A realeza de Cristo

Solenidade de Cristo Rei do Universo

Estamos concluindo o ano litúrgico com a celebração da Solenidade de Cristo Rei do Universo. Talvez falar de realeza soe estranho aos nossos ouvidos. Vive-se uma época em que se exalta a liberdade, onde a liberdade se tornou o grande valor da vida humana.

O que mais causa indignação ao ser humano são as formas de autoritarismo que minam de forma sutil a liberdade humana, agridem a dignidade humana e desfiguram o exercício do poder. Não existe sociedade sem o exercício do poder. O poder, quando bem exercido, dignifica a vida das pessoas e torna-se um grande instrumento na edificação do bem comum e na construção da paz social. O verdadeiro sentido do poder é ser serviço.

A realeza de Cristo manifesta o verdadeiro sentido do poder-serviço, pois é diante do poder Romano na Palestina, com Pilatos, e depois na cruz que sua realeza é afirmada. À pergunta de Pilatos: “Então tu és rei?” (Jo 18, 37), Jesus responde: “Tu o dizes: eu sou rei. Eu nasci e vim ao mundo para isso: para dar testemunho da verdade. Todo aquele que é da verdade escuta a minha voz” (Jo 18, 37).  A resposta de Jesus mostra a origem do seu poder, pois o advérbio grego usado, enteuthen, indica a origem e, então, a natureza da sua realeza. Jesus nega ser “aquele determinado rei”, submetido aos jogos do poder humano (M. Grilli, In Ascolto della Voce, 262).

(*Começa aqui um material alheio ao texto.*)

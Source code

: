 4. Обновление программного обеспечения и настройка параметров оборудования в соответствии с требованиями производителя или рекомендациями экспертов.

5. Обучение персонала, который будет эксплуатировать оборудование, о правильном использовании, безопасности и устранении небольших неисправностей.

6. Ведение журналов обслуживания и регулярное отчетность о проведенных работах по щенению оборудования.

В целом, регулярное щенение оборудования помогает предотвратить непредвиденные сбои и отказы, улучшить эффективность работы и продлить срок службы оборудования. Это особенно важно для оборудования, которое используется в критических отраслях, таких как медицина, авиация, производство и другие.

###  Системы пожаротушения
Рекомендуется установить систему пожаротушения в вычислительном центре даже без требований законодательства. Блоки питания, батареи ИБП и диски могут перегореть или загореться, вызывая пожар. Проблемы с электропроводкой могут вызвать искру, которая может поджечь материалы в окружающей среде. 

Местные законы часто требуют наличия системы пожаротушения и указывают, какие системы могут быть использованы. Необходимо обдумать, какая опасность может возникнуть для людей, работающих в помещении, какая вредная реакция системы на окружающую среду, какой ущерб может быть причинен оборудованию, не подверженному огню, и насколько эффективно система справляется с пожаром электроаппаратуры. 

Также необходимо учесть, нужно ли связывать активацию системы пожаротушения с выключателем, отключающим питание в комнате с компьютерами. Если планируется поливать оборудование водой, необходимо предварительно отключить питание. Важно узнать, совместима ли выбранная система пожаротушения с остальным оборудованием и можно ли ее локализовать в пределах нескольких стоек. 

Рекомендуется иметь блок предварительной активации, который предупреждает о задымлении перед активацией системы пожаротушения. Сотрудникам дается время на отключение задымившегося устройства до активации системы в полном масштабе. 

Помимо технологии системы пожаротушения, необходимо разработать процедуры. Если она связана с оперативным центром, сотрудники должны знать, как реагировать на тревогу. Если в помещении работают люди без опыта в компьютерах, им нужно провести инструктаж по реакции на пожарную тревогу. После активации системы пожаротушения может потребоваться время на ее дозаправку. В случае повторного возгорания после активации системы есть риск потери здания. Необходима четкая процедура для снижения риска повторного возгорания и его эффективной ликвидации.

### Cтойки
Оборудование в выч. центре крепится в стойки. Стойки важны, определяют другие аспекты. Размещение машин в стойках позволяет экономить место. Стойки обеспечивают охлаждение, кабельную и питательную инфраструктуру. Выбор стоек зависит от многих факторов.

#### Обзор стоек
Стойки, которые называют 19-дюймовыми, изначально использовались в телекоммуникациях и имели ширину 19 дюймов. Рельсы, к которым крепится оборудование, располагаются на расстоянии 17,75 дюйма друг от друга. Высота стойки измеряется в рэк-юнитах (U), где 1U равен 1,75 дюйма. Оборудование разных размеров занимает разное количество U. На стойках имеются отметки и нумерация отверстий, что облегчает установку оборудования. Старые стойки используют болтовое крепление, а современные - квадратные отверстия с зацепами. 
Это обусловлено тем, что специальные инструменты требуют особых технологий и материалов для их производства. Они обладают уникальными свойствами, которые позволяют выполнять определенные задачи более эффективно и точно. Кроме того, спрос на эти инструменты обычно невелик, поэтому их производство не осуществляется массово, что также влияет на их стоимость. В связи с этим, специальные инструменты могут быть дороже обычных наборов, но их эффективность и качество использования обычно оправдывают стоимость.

A realeza de Cristo provém do Pai, que, em confronto com o poder dos grandes deste mundo, é morto, tornando-se o Rei crucificado, humilhado, pois a sua realeza é a do amor. Aqui se manifesta a oposição entre o poder do amor e o poder autoritário; entre verdade e poder. A humilhação de Cristo manifesta a força de Deus, a força do amor que se submete, mas a sua própria morte é protesto calado e subversivo, pois é a morte do inocente que não se submete à lógica e às tramas do poder humano. É a morte do Rei livre, que, entre as tramas humanas e a vontade do Pai, vive até o extremo a vontade do Pai.

Ao contrário, o poder do mundo, quando mal exercido, quando perde o seu verdadeiro sentido de serviço à verdade e ao ser humano, mata, humilha, desfigura o humano, a natureza e a sociedade. O poder, quando assim exercido, é deturpação do poder.

Jesus mostra a ligação profunda entre a sua realeza e a verdade. A verdade, para o Evangelho de São João, é o plano de salvação de Deus. Jesus é a Verdade. Quem olha para Jesus, para os seus ensinamentos, procura a verdade, busca a verdade. Mas as palavras de Jesus denunciam, também, a desvinculação entre poder e verdade. O poder, quando desvinculado da verdade, da realidade da vida do povo, torna-se poder autoritário, alienante.

Hoje, na sociedade da narrativa, não se pode perder o sentido da verdade. A verdade nos coloca diante da realidade. “A realidade”, nas palavras de Papa Francisco, “é superior à ideia”. Sem verdade, perde-se a realidade e perde-se a dimensão do sonho de Deus para a humanidade. Que a realeza de Cristo torne-se critério, torne-se, assim, profecia para julgar o exercício do poder seja na Igreja, seja na sociedade.